WHAT TO DO:
The required result is every line of the records that includes "MaxSim".

#### RECORDS SUPPLIED ####

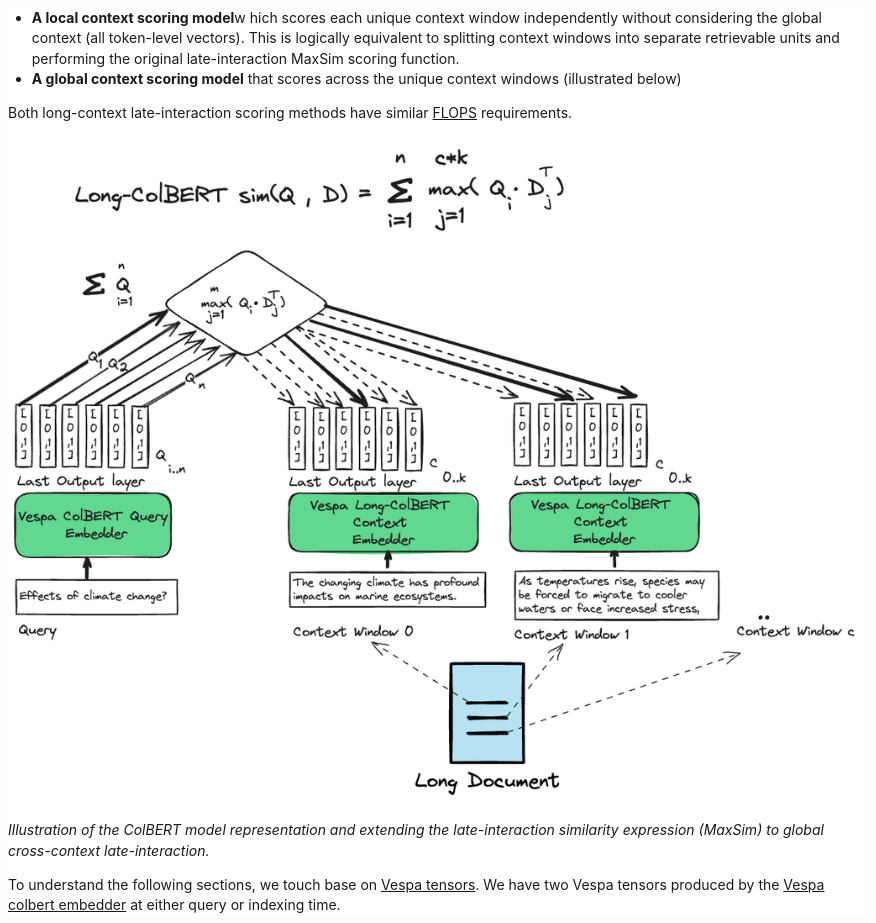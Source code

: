 
* **A local context scoring model**w hich scores each unique context
window independently without considering the global context (all
token-level vectors). This is logically equivalent to splitting
context windows into separate retrievable units and performing the
original late-interaction MaxSim scoring function.  
* **A global context scoring model** that scores across the unique context
windows (illustrated below)

Both long-context late-interaction scoring methods have similar [FLOPS](https://en.wikipedia.org/wiki/FLOPS) requirements.

![alt_text](/assets/2024-03-01-announcing-long-context-colbert-in-vespa/image2.png)

_Illustration of the ColBERT model representation and extending the
late-interaction similarity expression (MaxSim) to global cross-context
late-interaction._

To understand the following sections, we touch base
on [Vespa tensors](https://docs.vespa.ai/en/tensor-user-guide.html).
We have two Vespa tensors produced by the [Vespa colbert
embedder](https://docs.vespa.ai/en/embedding.html#colbert-embedder) at
either query or indexing time.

####

SOLUTION FOR THIS EXERCISE:
original late-interaction MaxSim scoring function.  
late-interaction similarity expression (MaxSim) to global cross-context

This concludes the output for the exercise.